◆ EXERCISE: Reproduce every entry precisely as written.

◆ PROVIDED MATERIAL:
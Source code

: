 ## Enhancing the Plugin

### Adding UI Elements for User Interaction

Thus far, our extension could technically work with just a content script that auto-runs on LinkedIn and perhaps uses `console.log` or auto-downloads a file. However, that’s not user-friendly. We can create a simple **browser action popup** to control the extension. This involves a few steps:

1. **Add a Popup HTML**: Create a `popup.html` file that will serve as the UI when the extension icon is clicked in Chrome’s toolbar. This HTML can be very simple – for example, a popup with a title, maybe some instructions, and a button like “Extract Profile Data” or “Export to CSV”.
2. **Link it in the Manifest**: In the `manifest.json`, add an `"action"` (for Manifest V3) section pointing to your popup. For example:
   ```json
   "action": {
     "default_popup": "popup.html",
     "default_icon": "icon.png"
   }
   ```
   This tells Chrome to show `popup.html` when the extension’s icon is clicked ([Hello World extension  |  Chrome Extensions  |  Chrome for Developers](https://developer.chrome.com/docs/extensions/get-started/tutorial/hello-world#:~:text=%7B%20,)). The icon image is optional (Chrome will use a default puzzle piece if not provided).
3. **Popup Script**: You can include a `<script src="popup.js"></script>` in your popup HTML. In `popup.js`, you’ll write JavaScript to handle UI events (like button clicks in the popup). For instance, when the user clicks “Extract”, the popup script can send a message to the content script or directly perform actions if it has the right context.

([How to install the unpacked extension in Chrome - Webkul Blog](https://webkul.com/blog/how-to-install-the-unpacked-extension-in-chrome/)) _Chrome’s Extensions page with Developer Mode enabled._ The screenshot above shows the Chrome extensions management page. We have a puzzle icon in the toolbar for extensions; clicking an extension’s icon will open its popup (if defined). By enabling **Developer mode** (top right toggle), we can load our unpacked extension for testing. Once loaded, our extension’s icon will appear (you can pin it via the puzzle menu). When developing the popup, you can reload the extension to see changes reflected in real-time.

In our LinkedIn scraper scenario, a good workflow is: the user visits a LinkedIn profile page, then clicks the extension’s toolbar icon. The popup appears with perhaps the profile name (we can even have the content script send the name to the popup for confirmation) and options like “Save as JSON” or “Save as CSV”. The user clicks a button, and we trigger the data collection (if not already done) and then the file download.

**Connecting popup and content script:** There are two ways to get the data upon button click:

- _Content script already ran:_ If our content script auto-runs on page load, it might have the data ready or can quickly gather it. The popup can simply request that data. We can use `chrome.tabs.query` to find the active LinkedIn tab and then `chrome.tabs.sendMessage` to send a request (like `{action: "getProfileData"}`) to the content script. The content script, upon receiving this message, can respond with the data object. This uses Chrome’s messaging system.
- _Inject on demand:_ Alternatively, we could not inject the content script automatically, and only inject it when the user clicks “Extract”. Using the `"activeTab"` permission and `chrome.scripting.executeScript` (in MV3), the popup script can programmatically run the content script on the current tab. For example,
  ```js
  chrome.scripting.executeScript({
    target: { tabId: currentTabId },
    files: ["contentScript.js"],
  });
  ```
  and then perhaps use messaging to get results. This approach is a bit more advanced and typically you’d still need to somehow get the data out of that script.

◆ TASK OUTPUT:
Source code

: ## Enhancing the Plugin

### Adding UI Elements for User Interaction

Thus far, our extension could technically work with just a content script that auto-runs on LinkedIn and perhaps uses `console.log` or auto-downloads a file. However, that’s not user-friendly. We can create a simple **browser action popup** to control the extension. This involves a few steps:

1. **Add a Popup HTML**: Create a `popup.html` file that will serve as the UI when the extension icon is clicked in Chrome’s toolbar. This HTML can be very simple – for example, a popup with a title, maybe some instructions, and a button like “Extract Profile Data” or “Export to CSV”.
2. **Link it in the Manifest**: In the `manifest.json`, add an `"action"` (for Manifest V3) section pointing to your popup. For example:
   ```json
   "action": {
     "default_popup": "popup.html",
     "default_icon": "icon.png"
   }
   ```
   This tells Chrome to show `popup.html` when the extension’s icon is clicked ([Hello World extension  |  Chrome Extensions  |  Chrome for Developers](https://developer.chrome.com/docs/extensions/get-started/tutorial/hello-world#:~:text=%7B%20,)). The icon image is optional (Chrome will use a default puzzle piece if not provided).
3. **Popup Script**: You can include a `<script src="popup.js"></script>` in your popup HTML. In `popup.js`, you’ll write JavaScript to handle UI events (like button clicks in the popup). For instance, when the user clicks “Extract”, the popup script can send a message to the content script or directly perform actions if it has the right context.

([How to install the unpacked extension in Chrome - Webkul Blog](https://webkul.com/blog/how-to-install-the-unpacked-extension-in-chrome/)) _Chrome’s Extensions page with Developer Mode enabled._ The screenshot above shows the Chrome extensions management page. We have a puzzle icon in the toolbar for extensions; clicking an extension’s icon will open its popup (if defined). By enabling **Developer mode** (top right toggle), we can load our unpacked extension for testing. Once loaded, our extension’s icon will appear (you can pin it via the puzzle menu). When developing the popup, you can reload the extension to see changes reflected in real-time.

In our LinkedIn scraper scenario, a good workflow is: the user visits a LinkedIn profile page, then clicks the extension’s toolbar icon. The popup appears with perhaps the profile name (we can even have the content script send the name to the popup for confirmation) and options like “Save as JSON” or “Save as CSV”. The user clicks a button, and we trigger the data collection (if not already done) and then the file download.

**Connecting popup and content script:** There are two ways to get the data upon button click:

- _Content script already ran:_ If our content script auto-runs on page load, it might have the data ready or can quickly gather it. The popup can simply request that data. We can use `chrome.tabs.query` to find the active LinkedIn tab and then `chrome.tabs.sendMessage` to send a request (like `{action: "getProfileData"}`) to the content script. The content script, upon receiving this message, can respond with the data object. This uses Chrome’s messaging system.
- _Inject on demand:_ Alternatively, we could not inject the content script automatically, and only inject it when the user clicks “Extract”. Using the `"activeTab"` permission and `chrome.scripting.executeScript` (in MV3), the popup script can programmatically run the content script on the current tab. For example,
  ```js
  chrome.scripting.executeScript({
    target: { tabId: currentTabId },
    files: ["contentScript.js"],
  });
  ```
  and then perhaps use messaging to get results. This approach is a bit more advanced and typically you’d still need to somehow get the data out of that script.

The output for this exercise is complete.